細菌培養檢測技術 

概述 

細菌的培養技術是微生物實驗中基本技術之一。大多數細菌均可用人工方法培養，只有將細菌  培養出來才能對它進行研究和鑒定。 

知識點導航 

一.培養基的種類 

培養基（culture medium）是細菌生長繁殖所需要的各種營養物質的人工制品。適宜的培養基能使細菌在體外迅速生長繁殖，便于對細菌進行分離和鑒別。可分為基礎培養基、營養培養基、選擇培養基、鑒別培養基、厭氧菌用培養基和特殊培養基。 

        （一）基礎培養基只含有細菌生長所需的基本營養成分，應用廣泛，為制備多種培養基的基礎，常見的有肉湯培養基、瓊脂培養基。 
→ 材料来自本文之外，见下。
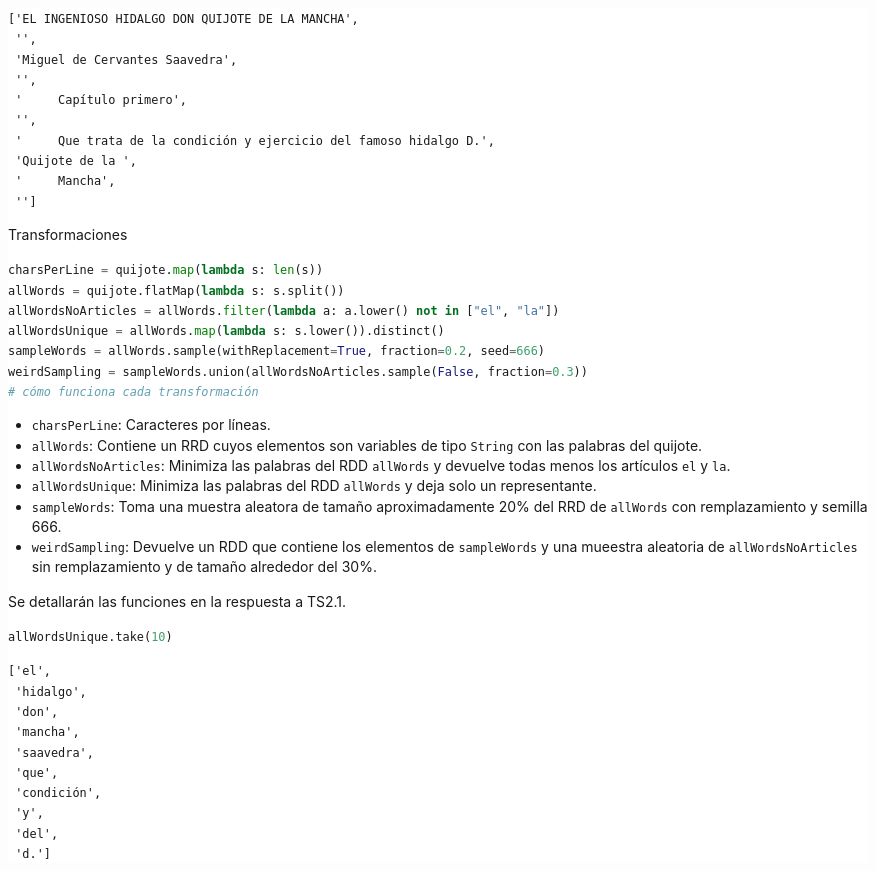 


    ['EL INGENIOSO HIDALGO DON QUIJOTE DE LA MANCHA',
     '',
     'Miguel de Cervantes Saavedra',
     '',
     '     Capítulo primero',
     '',
     '     Que trata de la condición y ejercicio del famoso hidalgo D.',
     'Quijote de la ',
     '     Mancha',
     '']



Transformaciones


```python
charsPerLine = quijote.map(lambda s: len(s))
allWords = quijote.flatMap(lambda s: s.split())
allWordsNoArticles = allWords.filter(lambda a: a.lower() not in ["el", "la"])
allWordsUnique = allWords.map(lambda s: s.lower()).distinct()
sampleWords = allWords.sample(withReplacement=True, fraction=0.2, seed=666)
weirdSampling = sampleWords.union(allWordsNoArticles.sample(False, fraction=0.3))
# cómo funciona cada transformación
```

- `charsPerLine`: Caracteres por líneas. 
- `allWords`: Contiene un RRD cuyos elementos son variables de tipo `String` con las palabras del quijote.
- `allWordsNoArticles`: Minimiza las palabras del RDD `allWords` y devuelve todas menos los artículos `el` y `la`.
- `allWordsUnique`:  Minimiza las palabras del RDD `allWords` y deja solo un representante. 
- `sampleWords`: Toma una muestra aleatora de tamaño aproximadamente $20\%$  del RRD de `allWords` con remplazamiento y semilla $666$. 
- `weirdSampling`: Devuelve un RDD que contiene los elementos de `sampleWords` y una mueestra aleatoria de `allWordsNoArticles` sin remplazamiento y de tamaño alrededor del $30\%$.

Se detallarán las funciones en la respuesta a TS2.1. 



```python
allWordsUnique.take(10)
```




    ['el',
     'hidalgo',
     'don',
     'mancha',
     'saavedra',
     'que',
     'condición',
     'y',
     'del',
     'd.']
        （二）營養培養基在基礎培養基中加入葡萄糖、血液、血清、腹水或酵母浸膏等有機物，可供營養要求較高的細菌生長需要或增菌用。如結核分枝桿菌培養基中添加雞蛋、馬鈴薯、甘油等。 

        （三）選擇培養基利用不同種類細菌對化學物質的敏感性不同而制成，使分離菌大量繁殖而抑制其它細菌生長的培養基。培養基中含有的抑制劑能抑制非目的菌生長或使其生長不佳，有利于目的菌的檢出和識別。選擇培養基多為固體平板，用于從標本中分離某些特定的細菌。 

        （四）鑒別培養基培養基中加有某些特定成分，如糖、醇類和指示劑等，用于檢查細菌的各種生化反應，以資鑒別和鑒定細菌。 

        （五）厭氧菌用培養基專性厭氧菌須在無氧條件下才能生長，故需在培養基中加入半胱氨酸、硫乙醇酸鈉等還原劑，降低培養基中氧化還原電勢，并應與外界空氣隔絕，使培養基本身為無氧的環境。 

        （六）特殊培養基為某些需要在特殊條件下才能生長的細菌培養之用。如高滲鹽增菌培養基、高滲糖增菌培養基、改良 Kagan氏培養基等。 

二.培養基的制備 

制備一般培養基的主要過程基本相似，包括調配、溶化、調整 pH、過濾、分裝、滅菌及檢定和保存。 三.細菌檢驗室的注意事項及無菌技術  細菌培養必須隨時為防止污染和病原菌的擴散而進行操作，即無菌操作。

細菌檢驗室的注意事 項如下： 

        1．細菌的培養應在接種罩或無菌室內進行。有條件的實驗室可在超凈工作臺內進行。 

        2．用接種環分離和移種細菌時，用前用后均需滅菌處理。一般采用火焰滅菌法。 

        3．從培養瓶或試管培養物中取標本或移種時，在打開瓶口、管口或關閉前，均要在火焰上通過 2～3次。切不可將含菌材料污染臺面和其他物體。 

        4．如不慎將試管等打破造成菌液污染時，不要驚慌，應立即報告負責人，然后用3％來蘇或5％ 石炭酸處理污染臺面或地面，至少浸泡30分種。 

        5．工作完畢后，用紫外光燈照射30分鐘，或用3％來蘇擦拭臺面，并清洗雙手。 

三、培養法 

根據培養目的和細菌的種類選用適宜的培養方法。常用的有一般培養法、二氧化碳培養法（采用的是二氧化碳培養箱）和 厭氧培養法（采用厭氧培養箱）。 

        （一）一般培養法 一般培養法系指需氧菌或兼性厭氧菌等在需氧條件下的培養方法，故又稱需氧培養法。將已接 種好的置37℃孵箱中培養18～24小時。但標本中菌量很少或難于生長的細菌（如結核分技桿菌）需培養3～7天甚至 l個月才能生長。 

        （二）二氧化碳培養法某些細菌的培養，需要5～10%二氧化碳環境中培養才能生長良好。可采用二氧化碳培養箱，它能自動調節二氧化碳的濃度和溫度，使用極為方便。傳統的方法則采用燭缸法，將培養基放入缸內，點燃蠟燭放在缸中，加蓋（涂以凡士林）密閉。因燃燒而產生CO2大約占5～10%，基本可滿足細菌培養的要求。 

        （三）厭氧培養法厭氧菌標本的采集及運送有特殊的要求及注意事項，應避免正常菌群的污染，盡量少接觸空氣并立刻送檢。厭氧菌的培養法可大致分為：①物理學方法：遮斷空氣法（層積法）、 真空法、空氣置換法、厭氧罐培養、厭氧袋法、厭氧手套箱等。②化學方法：焦性沒食子酸法、硫乙醇酸鈉法、黃磷燃燒法。③生物學方法： 需氧菌共生法、燕麥發芽法。④混合法：真空或氣體置換與焦性沒食子酸法相結合，可根據實際情況選用。